False shame does not produce good results. It enslaves us. It leads us to false conclusions about ourselves, about the Lord and how He views us. It causes us to make bad decisions (like suppressing our true thoughts and believing the lies). “If you leave your husband, you are a bad Christian. God’s anger will be upon you. If you were really holy, you would be patient and forgiving no matter what your abuser does.” Lies. All lies. False shame.

A typical and notorious reviler, hiding in a disguise of “saintliness,” once pulled this false shaming business on me. It worked for a time because I wasn’t wise to this tactic. I had confronted a wicked, evil, vile man who was blaspheming the Lord’s name and making threats against me. It was late at night and he had phoned me. I stopped him and told him he was a wicked man and he should fear using the Lord’s name in his profanities. He then threatened me and said “I ought to just come over there and knock you senseless.” Drunks never know when to shut up, you know. I told him “You come right on over. I will meet you by the front door of the church. Let’s go at it!” He shut up and that was the end of the conversation. Never had trouble with that guy again.

Now, enter Mr. Shamer/Reviler. “Oh, pastor, I just disagree with what you did. That was wrong. As Christians we need to be kind and compassionate to people. We need to suffer persecution patiently. What you did was wrong.” Blah, blah, blah. Over the years this guy brought up these same shaming accusations several more times.  Why was he doing this? What was his motive. Power and control. Its always about power and control. He must control the pastor. He must be better and more holy than the pastor. He must appear as a holy “martyr” ready to suffer anything for the Lord. So he plays situations like this for his own self-glory.

This is wickedness. What I did was not only not sin, it was right. It would have been wrong to remain silent and not confront the man. It would have been cowardly to just “love him.”

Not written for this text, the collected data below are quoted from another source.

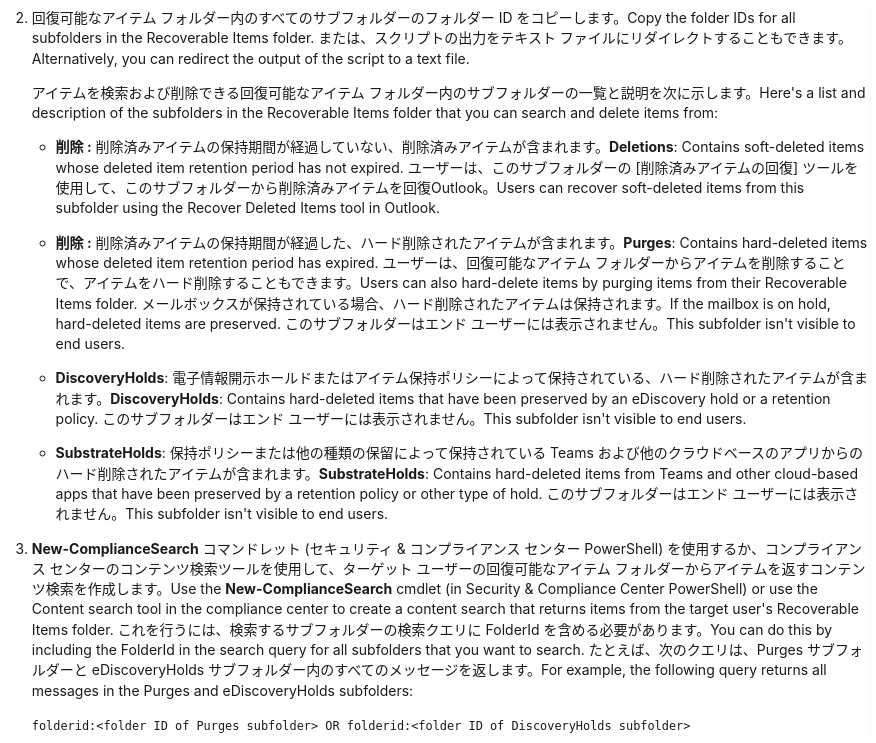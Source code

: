 2. <span data-ttu-id="02f0f-252">回復可能なアイテム フォルダー内のすべてのサブフォルダーのフォルダー ID をコピーします。</span><span class="sxs-lookup"><span data-stu-id="02f0f-252">Copy the folder IDs for all subfolders in the Recoverable Items folder.</span></span> <span data-ttu-id="02f0f-253">または、スクリプトの出力をテキスト ファイルにリダイレクトすることもできます。</span><span class="sxs-lookup"><span data-stu-id="02f0f-253">Alternatively, you can redirect the output of the script to a text file.</span></span>

   <span data-ttu-id="02f0f-254">アイテムを検索および削除できる回復可能なアイテム フォルダー内のサブフォルダーの一覧と説明を次に示します。</span><span class="sxs-lookup"><span data-stu-id="02f0f-254">Here's a list and description of the subfolders in the Recoverable Items folder that you can search and delete items from:</span></span>

   - <span data-ttu-id="02f0f-255">**削除 :** 削除済みアイテムの保持期間が経過していない、削除済みアイテムが含まれます。</span><span class="sxs-lookup"><span data-stu-id="02f0f-255">**Deletions**: Contains soft-deleted items whose deleted item retention period has not expired.</span></span> <span data-ttu-id="02f0f-256">ユーザーは、このサブフォルダーの [削除済みアイテムの回復] ツールを使用して、このサブフォルダーから削除済みアイテムを回復Outlook。</span><span class="sxs-lookup"><span data-stu-id="02f0f-256">Users can recover soft-deleted items from this subfolder using the Recover Deleted Items tool in Outlook.</span></span>

   - <span data-ttu-id="02f0f-257">**削除 :** 削除済みアイテムの保持期間が経過した、ハード削除されたアイテムが含まれます。</span><span class="sxs-lookup"><span data-stu-id="02f0f-257">**Purges**: Contains hard-deleted items whose deleted item retention period has expired.</span></span> <span data-ttu-id="02f0f-258">ユーザーは、回復可能なアイテム フォルダーからアイテムを削除することで、アイテムをハード削除することもできます。</span><span class="sxs-lookup"><span data-stu-id="02f0f-258">Users can also hard-delete items by purging items from their Recoverable Items folder.</span></span> <span data-ttu-id="02f0f-259">メールボックスが保持されている場合、ハード削除されたアイテムは保持されます。</span><span class="sxs-lookup"><span data-stu-id="02f0f-259">If the mailbox is on hold, hard-deleted items are preserved.</span></span> <span data-ttu-id="02f0f-260">このサブフォルダーはエンド ユーザーには表示されません。</span><span class="sxs-lookup"><span data-stu-id="02f0f-260">This subfolder isn't visible to end users.</span></span>

   - <span data-ttu-id="02f0f-261">**DiscoveryHolds**: 電子情報開示ホールドまたはアイテム保持ポリシーによって保持されている、ハード削除されたアイテムが含まれます。</span><span class="sxs-lookup"><span data-stu-id="02f0f-261">**DiscoveryHolds**: Contains hard-deleted items that have been preserved by an eDiscovery hold or a retention policy.</span></span> <span data-ttu-id="02f0f-262">このサブフォルダーはエンド ユーザーには表示されません。</span><span class="sxs-lookup"><span data-stu-id="02f0f-262">This subfolder isn't visible to end users.</span></span>

   - <span data-ttu-id="02f0f-263">**SubstrateHolds**: 保持ポリシーまたは他の種類の保留によって保持されている Teams および他のクラウドベースのアプリからのハード削除されたアイテムが含まれます。</span><span class="sxs-lookup"><span data-stu-id="02f0f-263">**SubstrateHolds**: Contains hard-deleted items from Teams and other cloud-based apps that have been preserved by a retention policy or other type of hold.</span></span> <span data-ttu-id="02f0f-264">このサブフォルダーはエンド ユーザーには表示されません。</span><span class="sxs-lookup"><span data-stu-id="02f0f-264">This subfolder isn't visible to end users.</span></span>

3. <span data-ttu-id="02f0f-265">**New-ComplianceSearch** コマンドレット (セキュリティ & コンプライアンス センター PowerShell) を使用するか、コンプライアンス センターのコンテンツ検索ツールを使用して、ターゲット ユーザーの回復可能なアイテム フォルダーからアイテムを返すコンテンツ検索を作成します。</span><span class="sxs-lookup"><span data-stu-id="02f0f-265">Use the **New-ComplianceSearch** cmdlet (in Security & Compliance Center PowerShell) or use the Content search tool in the compliance center to create a content search that returns items from the target user's Recoverable Items folder.</span></span> <span data-ttu-id="02f0f-266">これを行うには、検索するサブフォルダーの検索クエリに FolderId を含める必要があります。</span><span class="sxs-lookup"><span data-stu-id="02f0f-266">You can do this by including the FolderId in the search query for all subfolders that you want to search.</span></span> <span data-ttu-id="02f0f-267">たとえば、次のクエリは、Purges サブフォルダーと eDiscoveryHolds サブフォルダー内のすべてのメッセージを返します。</span><span class="sxs-lookup"><span data-stu-id="02f0f-267">For example, the following query returns all messages in the Purges and eDiscoveryHolds subfolders:</span></span>

   ```text
   folderid:<folder ID of Purges subfolder> OR folderid:<folder ID of DiscoveryHolds subfolder>
   ```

Your abuser pulls the same kind of shaming tactics with you. Like most all of us, at first at least, you have put on his cloak of shame. It has labeled  you like that Scarlet Letter of literature. I am stupid. I am not a good Christian. I am not capable of properly seeing things. I am worthless and good for nothing.

Lies. All lies.

The fact is that I have talked with enough abuse victims over the years and listened to their stories to know this for a fact: Abuse victims, especially domestic abuse victims, particularly domestic abuse victims who are Christians, are the bravest, strongest, and most wonderful Christians I know. Enduring horrible abuse for decades, their faith still stands. They are willing to die for their children. They hope and pray that their abuser will repent and be saved (he isn’t going to, by the way). They put their trust in the Lord in the darkest times, even when everyone in their church abandons them or even puts them out. They are the last people on earth who need to be ashamed.

Domestic abusers are shamers, and we are very often far too willing to wear that shame.

 

Abused in Your Sleep – Another Control Tactic of the Wicked

I was told that my body was not my own, but the touching went on despite me saying I was so tired and wanted to go back to sleep. I would wake up from the touching and pretend that I was still asleep.  I can only remember once or twice that it went the whole way while I was sleeping. But I’ve since discovered now that my ex was sexually abusing me but using scripture to justify it.

This power and control tactic is not at all uncommon. Over the years I have had numbers of abuse victims tell me exactly what this quote from a survivor describes. Abuse during sleep. And very commonly, sexual abuse during sleep.

Abusers, as you know, lust for power and control. They demand it. It is like the rush of some drug to them. They even want their target to know that she is not even beyond that control during sleep! And so they demand sex at 2am or they startle her awake by shouting and raging about something she supposedly did wrong – and then eventually go back to a sound sleep themselves!